Problem to solve: Please write out exactly the lines of the data below from the line holding "pspolar & 在震源球上绘制台站极性 \\" through the line holding "sample1d & 对1D表数据进行重采样 \\", and leave out the rest.

Extracted records:
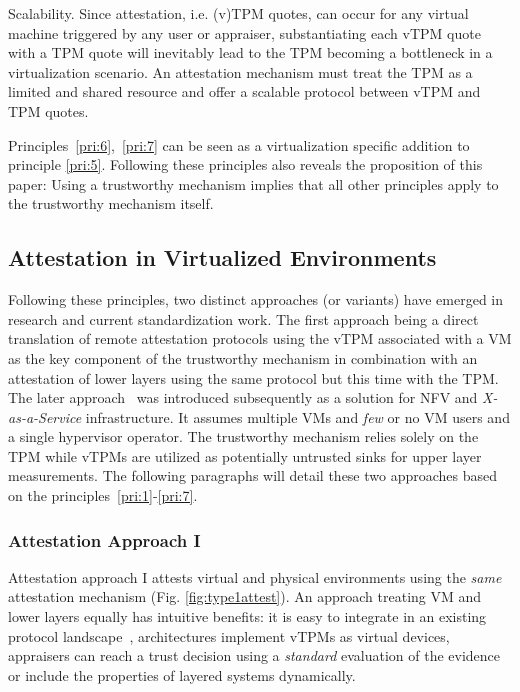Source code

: \begin{prince}\label{pri:7} Scalability. Since attestation, i.e. (v)TPM quotes, can occur for any virtual machine triggered by any user or appraiser, substantiating each vTPM quote with a TPM quote will inevitably lead to the TPM becoming a bottleneck in a virtualization scenario. An attestation mechanism must treat the TPM as a limited and shared resource and offer a scalable protocol between vTPM and TPM quotes.  
\end{prince}

Principles~\ref{pri:6},~\ref{pri:7} can be seen as a virtualization specific addition to principle \ref{pri:5}. Following these principles also reveals the proposition of this paper: Using a trustworthy mechanism implies that all other principles apply to the trustworthy mechanism itself.

\subsection{Attestation in Virtualized Environments}

Following these principles, two distinct approaches (or variants) have emerged in research and current standardization work. The first approach being a direct translation of remote attestation protocols using the vTPM associated with a VM as the key component of the trustworthy mechanism in combination with an attestation of lower layers using the same protocol but this time with the TPM. The later approach~\cite{lauer2016} was introduced subsequently as a solution for NFV and \emph{X-as-a-Service} infrastructure. It assumes multiple VMs and \emph{few} or no VM users and a single hypervisor operator. The trustworthy mechanism relies solely on the TPM while vTPMs are utilized as potentially untrusted sinks for upper layer measurements. The following paragraphs will detail these two approaches based on the principles~\ref{pri:1}-\ref{pri:7}.  

\subsubsection{Attestation Approach I}

Attestation approach I attests virtual and physical environments using the \emph{same} attestation mechanism (Fig. \ref{fig:type1attest}). An approach treating VM and lower layers equally has intuitive benefits: it is easy to integrate in an existing protocol landscape~\cite{DAA,ISOTPM}, architectures implement vTPMs as virtual devices\cite{vtpm,lauer2016}, appraisers can reach a trust decision using a \emph{standard} evaluation of the evidence or include the properties of layered systems dynamically.

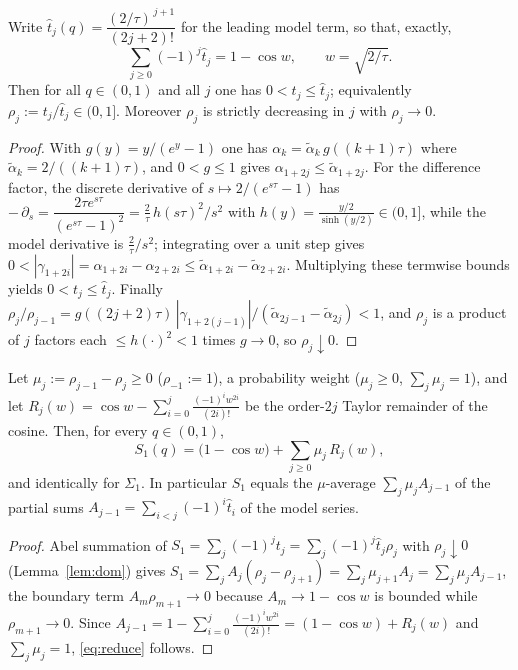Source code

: \begin{lemma}\label{lem:dom}
Write $\hat t_j(q)=\dfrac{(2/\tau)^{\,j+1}}{(2j+2)!}$ for the leading model term, so
that, exactly,
\[
  \sum_{j\ge0}(-1)^{j}\hat t_j=1-\cos w,\qquad w=\sqrt{2/\tau}.
\]
Then for all $q\in(0,1)$ and all $j$ one has $0<t_j\le\hat t_j$; equivalently
$\rho_j:=t_j/\hat t_j\in(0,1]$. Moreover $\rho_j$ is strictly decreasing in $j$
with $\rho_j\to0$.
\end{lemma}

\begin{proof}
With $g(y)=y/(e^{y}-1)$ one has $\alpha_k=\tilde\alpha_k\,g((k{+}1)\tau)$ where
$\tilde\alpha_k=2/((k{+}1)\tau)$, and $0<g\le1$ gives $\alpha_{1+2j}\le\tilde
\alpha_{1+2j}$. For the difference factor, the discrete derivative of
$s\mapsto 2/(e^{s\tau}-1)$ has $-\,\partial_s=\dfrac{2\tau e^{s\tau}}{(e^{s\tau}-1)^2}
=\tfrac{2}{\tau}\,h(s\tau)^2/s^2$ with $h(y)=\tfrac{y/2}{\sinh(y/2)}\in(0,1]$, while the
model derivative is $\tfrac{2}{\tau}/s^{2}$; integrating over a unit step gives
$0<|\gamma_{1+2i}|=\alpha_{1+2i}-\alpha_{2+2i}\le\tilde\alpha_{1+2i}-\tilde
\alpha_{2+2i}$. Multiplying these termwise bounds yields $0<t_j\le\hat t_j$.
Finally $\rho_j/\rho_{j-1}=g((2j{+}2)\tau)\,|\gamma_{1+2(j-1)}|/(\tilde\alpha_{2j-1}
-\tilde\alpha_{2j})<1$, and $\rho_j$ is a product of $j$ factors each $\le h(\cdot)^2<1$
times $g\to0$, so $\rho_j\downarrow0$.
\end{proof}

\begin{lemma}\label{lem:reduce}
Let $\mu_j:=\rho_{j-1}-\rho_j\ge0$ \textup($\rho_{-1}:=1$\textup), a probability
weight \textup($\mu_j\ge0$, $\sum_j\mu_j=1$\textup), and let
$R_j(w)=\cos w-\sum_{i=0}^{j}\tfrac{(-1)^{i}w^{2i}}{(2i)!}$ be the order-$2j$
Taylor remainder of the cosine. Then, for every $q\in(0,1)$,
\begin{equation}\label{eq:reduce}
  S_1(q)=\bigl(1-\cos w\bigr)+\sum_{j\ge0}\mu_j\,R_j(w),
\end{equation}
and identically for $\Sigma_1$. In particular $S_1$ equals the $\mu$-average
$\sum_j\mu_j A_{j-1}$ of the partial sums $A_{j-1}=\sum_{i<j}(-1)^{i}\hat t_i$ of the
model series.
\end{lemma}

\begin{proof}
Abel summation of $S_1=\sum_j(-1)^{j}t_j=\sum_j(-1)^{j}\hat t_j\rho_j$ with
$\rho_j\downarrow0$ (Lemma~\ref{lem:dom}) gives $S_1=\sum_j A_j(\rho_j-\rho_{j+1})
=\sum_j\mu_{j+1}A_j=\sum_j\mu_jA_{j-1}$, the boundary term $A_m\rho_{m+1}\to0$ because
$A_m\to1-\cos w$ is bounded while $\rho_{m+1}\to0$. Since
$A_{j-1}=1-\sum_{i=0}^{j}\tfrac{(-1)^iw^{2i}}{(2i)!}=(1-\cos w)+R_j(w)$ and
$\sum_j\mu_j=1$, \eqref{eq:reduce} follows. \end{proof}

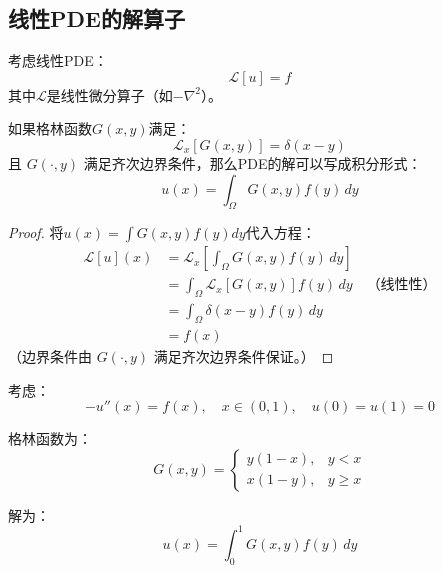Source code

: \subsection{线性PDE的解算子}

考虑线性PDE：
\begin{equation}
    \mathcal{L}[u] = f
\end{equation}
其中$\mathcal{L}$是线性微分算子（如$-\nabla^2$）。

\begin{theorem}[格林函数表示]
\label{thm:green}
如果格林函数$G(x, y)$满足：
\begin{equation}
    \mathcal{L}_x[G(x, y)] = \delta(x - y)
\end{equation}
且 $G(\cdot, y)$ 满足齐次边界条件，那么PDE的解可以写成积分形式：
\begin{equation}
    u(x) = \int_\Omega G(x, y) f(y) \, dy
\end{equation}
\end{theorem}

\begin{proof}
将$u(x) = \int G(x, y) f(y) dy$代入方程：
\begin{align}
    \mathcal{L}[u](x) &= \mathcal{L}_x\left[\int_\Omega G(x, y) f(y) \, dy\right] \\
    &= \int_\Omega \mathcal{L}_x[G(x, y)] f(y) \, dy \quad \text{（线性性）} \\
    &= \int_\Omega \delta(x - y) f(y) \, dy \\
    &= f(x)
\end{align}
（边界条件由 $G(\cdot, y)$ 满足齐次边界条件保证。）
\end{proof}

\begin{example}[一维泊松方程的格林函数]
考虑：
\begin{equation}
    -u''(x) = f(x), \quad x \in (0, 1), \quad u(0) = u(1) = 0
\end{equation}

格林函数为：
\begin{equation}
    G(x, y) = \begin{cases}
        y(1-x), & y < x \\
        x(1-y), & y \geq x
    \end{cases}
\end{equation}

解为：
\begin{equation}
    u(x) = \int_0^1 G(x, y) f(y) \, dy
\end{equation}
\end{example}

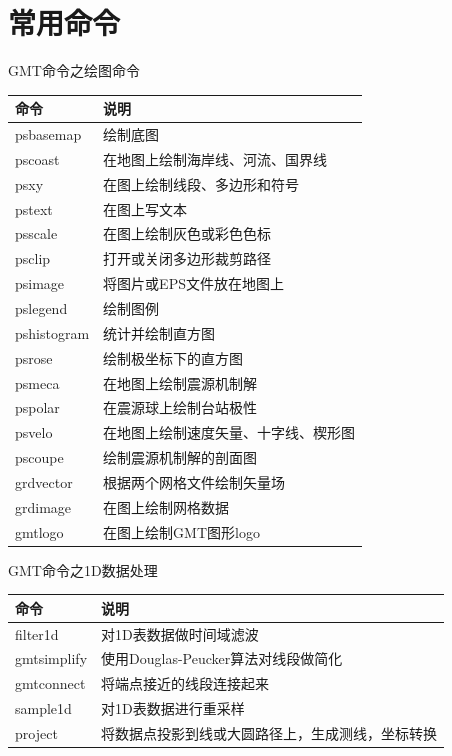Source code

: \documentclass[UTF8, 11pt]{ctexbeamer}
\begin{document}
\section{常用命令}
\begin{frame}{GMT命令之绘图命令}
\begin{center}
\small
\begin{tabular}{ll}
\hline
命令 & 说明 \\
\hline
psbasemap & 绘制底图 \\
pscoast & 在地图上绘制海岸线、河流、国界线 \\
psxy & 在图上绘制线段、多边形和符号 \\
pstext & 在图上写文本 \\
psscale & 在图上绘制灰色或彩色色标 \\
psclip & 打开或关闭多边形裁剪路径 \\
psimage & 将图片或EPS文件放在地图上 \\
pslegend & 绘制图例 \\
pshistogram & 统计并绘制直方图 \\
psrose & 绘制极坐标下的直方图\\
psmeca & 在地图上绘制震源机制解 \\
pspolar & 在震源球上绘制台站极性 \\
psvelo & 在地图上绘制速度矢量、十字线、楔形图 \\
pscoupe & 绘制震源机制解的剖面图 \\
grdvector & 根据两个网格文件绘制矢量场 \\
grdimage & 在图上绘制网格数据 \\
gmtlogo & 在图上绘制GMT图形logo \\
\hline
\end{tabular}
\end{center}
\end{frame}

\begin{frame}{GMT命令之1D数据处理}
\begin{center}
\small
\begin{tabular}{ll}
\hline
命令 & 说明 \\
\hline
filter1d & 对1D表数据做时间域滤波 \\
gmtsimplify & 使用Douglas-Peucker算法对线段做简化 \\
gmtconnect & 将端点接近的线段连接起来 \\
sample1d & 对1D表数据进行重采样 \\
project & 将数据点投影到线或大圆路径上，生成测线，坐标转换 \\
\hline
\end{tabular}
\end{center}
\end{frame}
\end{document}
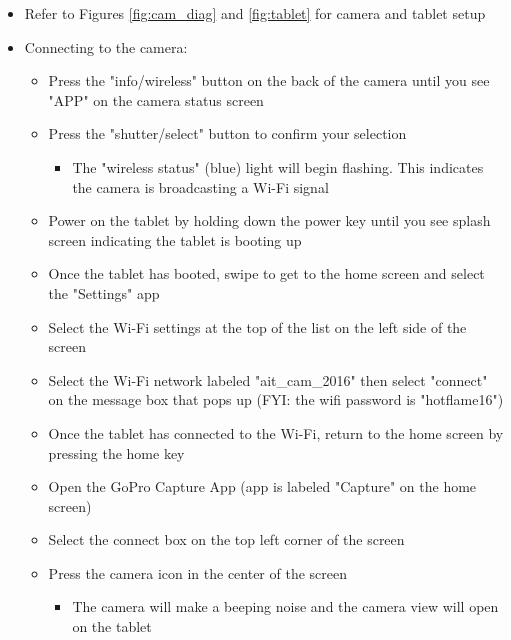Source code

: \documentclass[letterpaper,11pt]{article}
\begin{document}
\begin{itemize}
    \item Refer to Figures \ref{fig:cam_diag} and \ref{fig:tablet} for camera 
        and tablet setup
    \item Connecting to the camera:
        \begin{itemize}
        \item Press the "info/wireless" button on the back of the camera until 
            you see "APP" on the camera status screen
        \item Press the "shutter/select" button to confirm your selection
            \begin{itemize}
            \item The "wireless status" (blue) light will begin flashing. This 
                indicates the camera is broadcasting a Wi-Fi signal 
            \end{itemize}
        \item Power on the tablet by holding down the power key until you see 
            splash screen indicating the tablet is booting up
        \item Once the tablet has booted, swipe to get to the home screen and 
            select the "Settings" app
        \item Select the Wi-Fi settings at the top of the list on the left side 
            of the screen
        \item Select the Wi-Fi network labeled "ait\_cam\_2016" then select 
            "connect" on the message box that pops up (FYI: the wifi password is
            "hotflame16")
        \item Once the tablet has connected to the Wi-Fi, return to the home 
            screen by pressing the home key
        \item Open the GoPro Capture App (app is labeled "Capture" on the home 
            screen) %
        \item Select the connect box on the top left corner of the screen
        \item Press the camera icon in the center of the screen
            \begin{itemize}
            \item The camera will make a beeping noise and the camera view will 
                open on the tablet
            \end{itemize}
        \end{itemize}
    

\end{itemize}
\end{document}
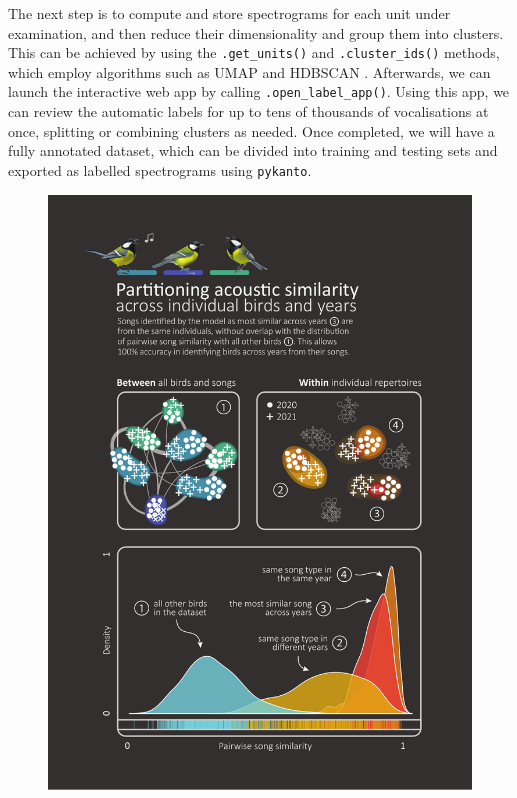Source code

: The next step is to compute and store spectrograms for each unit under
examination, and then reduce their dimensionality and group them into clusters.
This can be achieved by using the \texttt{.get\_units()} and \texttt{.cluster\_ids()} methods, which
employ algorithms such as UMAP \parencite{mcinnes2018} and HDBSCAN
\parencite{mcinnes2017}. Afterwards, we can launch the interactive web app by
calling \texttt{.open\_label\_app()}. Using this app, we can review the automatic labels
for up to tens of thousands of vocalisations at once, splitting or combining
clusters as needed. Once completed, we will have a fully annotated dataset, which
can be divided into training and testing sets and exported as labelled
spectrograms using \texttt{pykanto}. 



\begin{figure}
    \centering
    \includegraphics[width=\linewidth]{figures/chapter_2/fig3.pdf}
    \label{c2_fig:results}
\end{figure}

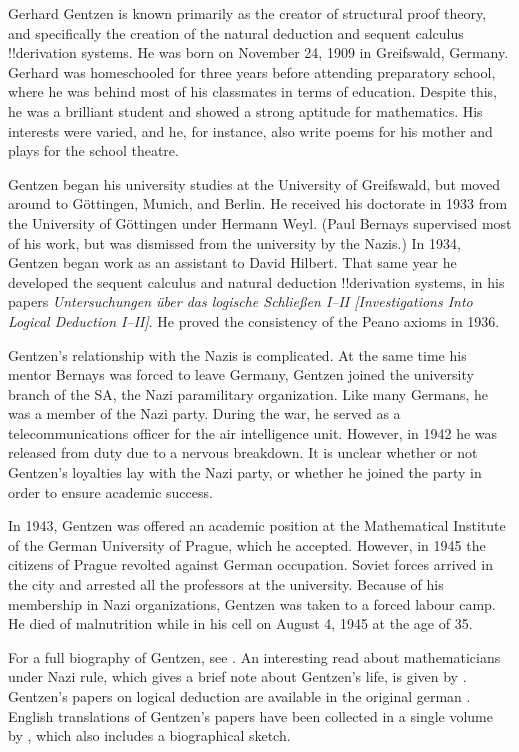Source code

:\documentclass[../../../include/open-logic-section]{subfiles}
\begin{document}


Gerhard Gentzen is known primarily as the creator of structural proof
theory, and specifically the creation of the natural deduction and
sequent calculus !!{derivation} systems. He was born on November 24, 1909 in
Greifswald, Germany. Gerhard was homeschooled for three years before
attending preparatory school, where he was behind most of his
classmates in terms of education. Despite this, he was a brilliant
student and showed a strong aptitude for mathematics. His interests
were varied, and he, for instance, also write poems for his mother and plays
for the school theatre.

Gentzen began his university studies at the University of Greifswald,
but moved around to G\"{o}ttingen, Munich, and Berlin. He received his
doctorate in 1933 from the University of G\"{o}ttingen under Hermann
Weyl.  (Paul Bernays supervised most of his work, but was dismissed
from the university by the Nazis.)  In 1934, Gentzen began work as an
assistant to David Hilbert. That same year he developed the sequent
calculus and natural deduction !!{derivation} systems, in his papers
\emph{Untersuchungen \"{u}ber das logische Schlie\ss en I--II
  [Investigations Into Logical Deduction I--II]}. He proved the
consistency of the Peano axioms in 1936.

Gentzen's relationship with the Nazis is complicated.  At the same
time his mentor Bernays was forced to leave Germany, Gentzen joined
the university branch of the SA, the Nazi paramilitary
organization. Like many Germans, he was a member of the Nazi
party. During the war, he served as a telecommunications officer for
the air intelligence unit. However, in 1942 he was released from duty
due to a nervous breakdown. It is unclear whether or not Gentzen's
loyalties lay with the Nazi party, or whether he joined the party in
order to ensure academic success.

In 1943, Gentzen was offered an academic position at the Mathematical
Institute of the German University of Prague, which he
accepted. However, in 1945 the citizens of Prague revolted against
German occupation. Soviet forces arrived in the city and arrested all
the professors at the university.  Because of his membership in Nazi
organizations, Gentzen was taken to a forced labour camp. He died of
malnutrition while in his cell on August 4, 1945 at the age of 35.

\begin{reading}
For a full biography of Gentzen, see \cite{Menzler-Trott2007}.  An
interesting read about mathematicians under Nazi rule, which gives a
brief note about Gentzen's life, is given by \cite{Segal2014}.
Gentzen's papers on logical deduction are available in the original
german \cite{Gentzen1935a,Gentzen1935b}.  English translations of
Gentzen's papers have been collected in a single volume by
\cite{Gentzen1969}, which also includes a biographical sketch.
\end{reading}
\end{document}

Answer to this task:
pspolar & 在震源球上绘制台站极性 \\
psvelo & 在地图上绘制速度矢量、十字线、楔形图 \\
pscoupe & 绘制震源机制解的剖面图 \\
grdvector & 根据两个网格文件绘制矢量场 \\
grdimage & 在图上绘制网格数据 \\
gmtlogo & 在图上绘制GMT图形logo \\
\hline
\end{tabular}
\end{center}
\end{frame}

\begin{frame}{GMT命令之1D数据处理}
\begin{center}
\small
\begin{tabular}{ll}
\hline
命令 & 说明 \\
\hline
filter1d & 对1D表数据做时间域滤波 \\
gmtsimplify & 使用Douglas-Peucker算法对线段做简化 \\
gmtconnect & 将端点接近的线段连接起来 \\
sample1d & 对1D表数据进行重采样 \\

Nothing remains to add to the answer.